Morbidity and Mortality Weekly Report. 2006;55(27):1-41. 

In This Article

Strategies for Implementing Vaccination Recommendations in Health-Care Settings

Successful vaccination programs combine publicity and education for health-care workers and other potential vaccine recipients, a plan for identifying persons at high risk, use of reminder/recall systems, assessment of practice-level vaccination rates with feedback to staff, and efforts to remove administrative and financial barriers that prevent persons from receiving the vaccine, including use of standing orders programs.[19,267] Since October 2005, the Centers for Medicare and Medicaid Services (CMS) has required nursing homes participating in the Medicare and Medicaid programs to offer all residents influenza and pneumococcal vaccines and to document the results. According to the requirements, each resident is to be vaccinated unless it is medically contraindicated or the resident or his/her legal representative refuses vaccination. This information is to be reported as part of the CMS Minimum Data Set, which tracks nursing home health parameters.[268]

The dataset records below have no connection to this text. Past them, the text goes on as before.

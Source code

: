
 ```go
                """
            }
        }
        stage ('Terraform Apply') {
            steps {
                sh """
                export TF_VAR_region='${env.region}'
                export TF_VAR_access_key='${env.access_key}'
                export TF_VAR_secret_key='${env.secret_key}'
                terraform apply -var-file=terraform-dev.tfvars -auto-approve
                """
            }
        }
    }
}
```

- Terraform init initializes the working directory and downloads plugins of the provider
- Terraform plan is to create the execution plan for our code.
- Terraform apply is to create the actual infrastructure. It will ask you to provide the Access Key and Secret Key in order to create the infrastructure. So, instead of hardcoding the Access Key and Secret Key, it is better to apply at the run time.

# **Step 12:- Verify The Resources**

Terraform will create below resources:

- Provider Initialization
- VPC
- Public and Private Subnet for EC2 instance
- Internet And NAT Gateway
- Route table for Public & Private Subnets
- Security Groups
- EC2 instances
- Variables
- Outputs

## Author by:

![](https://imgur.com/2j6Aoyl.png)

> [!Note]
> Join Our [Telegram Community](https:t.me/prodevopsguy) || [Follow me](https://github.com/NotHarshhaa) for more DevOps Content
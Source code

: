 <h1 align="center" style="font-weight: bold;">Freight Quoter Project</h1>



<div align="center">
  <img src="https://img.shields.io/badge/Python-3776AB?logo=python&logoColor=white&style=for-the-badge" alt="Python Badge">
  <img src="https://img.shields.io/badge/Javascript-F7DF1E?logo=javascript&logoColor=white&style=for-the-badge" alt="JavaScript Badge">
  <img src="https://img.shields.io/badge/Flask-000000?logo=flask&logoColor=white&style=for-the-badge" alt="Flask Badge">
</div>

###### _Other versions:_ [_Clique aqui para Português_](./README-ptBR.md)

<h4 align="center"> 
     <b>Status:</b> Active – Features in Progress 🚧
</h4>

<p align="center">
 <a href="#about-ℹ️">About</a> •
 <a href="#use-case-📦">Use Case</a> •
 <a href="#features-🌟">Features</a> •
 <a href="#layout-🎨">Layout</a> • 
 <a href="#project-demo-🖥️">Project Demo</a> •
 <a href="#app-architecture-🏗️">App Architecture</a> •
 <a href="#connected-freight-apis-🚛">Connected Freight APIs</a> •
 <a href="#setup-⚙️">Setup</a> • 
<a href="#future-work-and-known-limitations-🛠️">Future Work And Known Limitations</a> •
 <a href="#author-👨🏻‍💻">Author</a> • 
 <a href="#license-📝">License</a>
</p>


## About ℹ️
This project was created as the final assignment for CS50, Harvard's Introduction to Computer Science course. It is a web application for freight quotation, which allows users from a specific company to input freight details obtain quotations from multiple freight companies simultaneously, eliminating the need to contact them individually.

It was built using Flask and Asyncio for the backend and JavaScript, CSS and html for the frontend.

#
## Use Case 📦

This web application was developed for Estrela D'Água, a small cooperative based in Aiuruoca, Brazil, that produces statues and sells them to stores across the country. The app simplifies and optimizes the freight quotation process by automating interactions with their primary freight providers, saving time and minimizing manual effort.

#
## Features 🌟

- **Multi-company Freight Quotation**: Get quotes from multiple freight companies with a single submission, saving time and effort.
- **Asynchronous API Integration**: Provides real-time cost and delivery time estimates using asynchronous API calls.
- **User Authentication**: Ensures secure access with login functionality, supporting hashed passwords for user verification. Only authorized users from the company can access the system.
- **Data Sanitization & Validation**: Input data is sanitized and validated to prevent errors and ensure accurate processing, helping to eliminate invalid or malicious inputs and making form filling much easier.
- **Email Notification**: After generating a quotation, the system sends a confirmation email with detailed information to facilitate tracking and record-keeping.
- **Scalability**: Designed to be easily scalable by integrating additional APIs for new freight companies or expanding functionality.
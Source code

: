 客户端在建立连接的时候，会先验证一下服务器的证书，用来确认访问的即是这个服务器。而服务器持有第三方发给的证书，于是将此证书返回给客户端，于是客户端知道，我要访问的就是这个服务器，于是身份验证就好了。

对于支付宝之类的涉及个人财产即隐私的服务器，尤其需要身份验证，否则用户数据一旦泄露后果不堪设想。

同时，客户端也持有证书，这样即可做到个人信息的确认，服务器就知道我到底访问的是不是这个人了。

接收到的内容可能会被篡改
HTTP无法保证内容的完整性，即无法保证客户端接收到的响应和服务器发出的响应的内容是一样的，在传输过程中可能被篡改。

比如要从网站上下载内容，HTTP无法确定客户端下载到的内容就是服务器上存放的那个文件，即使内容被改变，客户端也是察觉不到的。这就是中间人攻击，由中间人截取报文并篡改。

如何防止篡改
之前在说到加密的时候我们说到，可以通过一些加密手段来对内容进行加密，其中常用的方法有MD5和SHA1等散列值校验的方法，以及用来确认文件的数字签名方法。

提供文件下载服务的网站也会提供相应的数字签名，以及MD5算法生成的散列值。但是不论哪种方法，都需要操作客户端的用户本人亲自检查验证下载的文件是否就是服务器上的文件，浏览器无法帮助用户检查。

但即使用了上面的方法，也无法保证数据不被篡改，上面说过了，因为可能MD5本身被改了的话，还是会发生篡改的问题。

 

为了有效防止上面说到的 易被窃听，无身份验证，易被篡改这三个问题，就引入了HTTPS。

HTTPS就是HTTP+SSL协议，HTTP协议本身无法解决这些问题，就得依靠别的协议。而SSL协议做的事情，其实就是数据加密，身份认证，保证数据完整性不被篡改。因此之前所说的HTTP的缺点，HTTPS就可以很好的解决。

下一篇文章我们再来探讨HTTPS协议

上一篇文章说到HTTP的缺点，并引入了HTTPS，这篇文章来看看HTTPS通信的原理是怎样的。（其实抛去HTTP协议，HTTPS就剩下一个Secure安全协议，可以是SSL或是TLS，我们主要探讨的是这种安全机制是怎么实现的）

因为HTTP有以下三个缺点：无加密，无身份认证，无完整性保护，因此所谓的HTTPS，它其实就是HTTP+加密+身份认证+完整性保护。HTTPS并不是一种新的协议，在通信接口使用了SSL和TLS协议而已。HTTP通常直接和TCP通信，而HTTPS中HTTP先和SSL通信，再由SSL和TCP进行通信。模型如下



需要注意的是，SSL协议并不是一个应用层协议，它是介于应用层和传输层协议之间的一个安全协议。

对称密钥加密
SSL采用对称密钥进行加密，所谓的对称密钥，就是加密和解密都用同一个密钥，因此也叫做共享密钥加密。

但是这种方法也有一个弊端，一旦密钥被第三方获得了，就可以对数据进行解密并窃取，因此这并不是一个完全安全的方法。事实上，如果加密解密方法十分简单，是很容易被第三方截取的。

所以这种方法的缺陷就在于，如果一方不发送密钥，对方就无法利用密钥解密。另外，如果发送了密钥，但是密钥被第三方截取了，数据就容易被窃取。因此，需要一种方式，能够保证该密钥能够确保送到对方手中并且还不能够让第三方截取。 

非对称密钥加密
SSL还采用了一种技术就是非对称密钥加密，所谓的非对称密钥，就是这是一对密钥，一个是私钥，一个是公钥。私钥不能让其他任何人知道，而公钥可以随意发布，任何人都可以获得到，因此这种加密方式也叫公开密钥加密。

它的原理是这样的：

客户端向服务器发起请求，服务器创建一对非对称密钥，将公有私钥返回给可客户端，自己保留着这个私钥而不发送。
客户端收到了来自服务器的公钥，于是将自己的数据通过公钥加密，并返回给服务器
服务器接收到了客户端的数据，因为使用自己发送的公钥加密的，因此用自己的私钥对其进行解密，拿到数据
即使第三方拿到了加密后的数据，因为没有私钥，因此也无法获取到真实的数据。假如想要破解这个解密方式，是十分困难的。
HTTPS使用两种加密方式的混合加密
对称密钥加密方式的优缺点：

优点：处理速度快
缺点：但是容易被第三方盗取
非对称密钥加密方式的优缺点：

The use of standing orders programs by long-term-care facilities (e.g., nursing homes and skilled nursing facilities), hospitals, and home health agencies might help to ensure the administration of recommended vaccinations for adults.[269] Standing orders programs for both influenza and pneumococcal vaccination should be conducted under the supervision of a licensed practitioner according to a physician-approved facility or agency policy by health-care workers trained to screen patients for contraindications to vaccination, administer vaccine, and monitor for adverse events. CMS has removed the physician signature requirement for the administration of influenza and pneumococcal vaccines to Medicare and Medicaid patients in hospitals, long-term-care facilities, and home health agencies.[269] To the extent allowed by local and state law, these facilities and agencies may implement standing orders for influenza and pneumococcal vaccination of Medicare- and Medicaid-eligible patients. Other settings (e.g., outpatient facilities, managed care organizations, assisted living facilities, correctional facilities, pharmacies, and adult workplaces) are encouraged to introduce standing orders programs as well.[20] In addition, physician reminders (e.g., flagging charts) and patient reminders are recognized strategies for increasing rates of influenza vaccination. Persons for whom influenza vaccine is recommended can be identified and vaccinated in the settings described in the following sections.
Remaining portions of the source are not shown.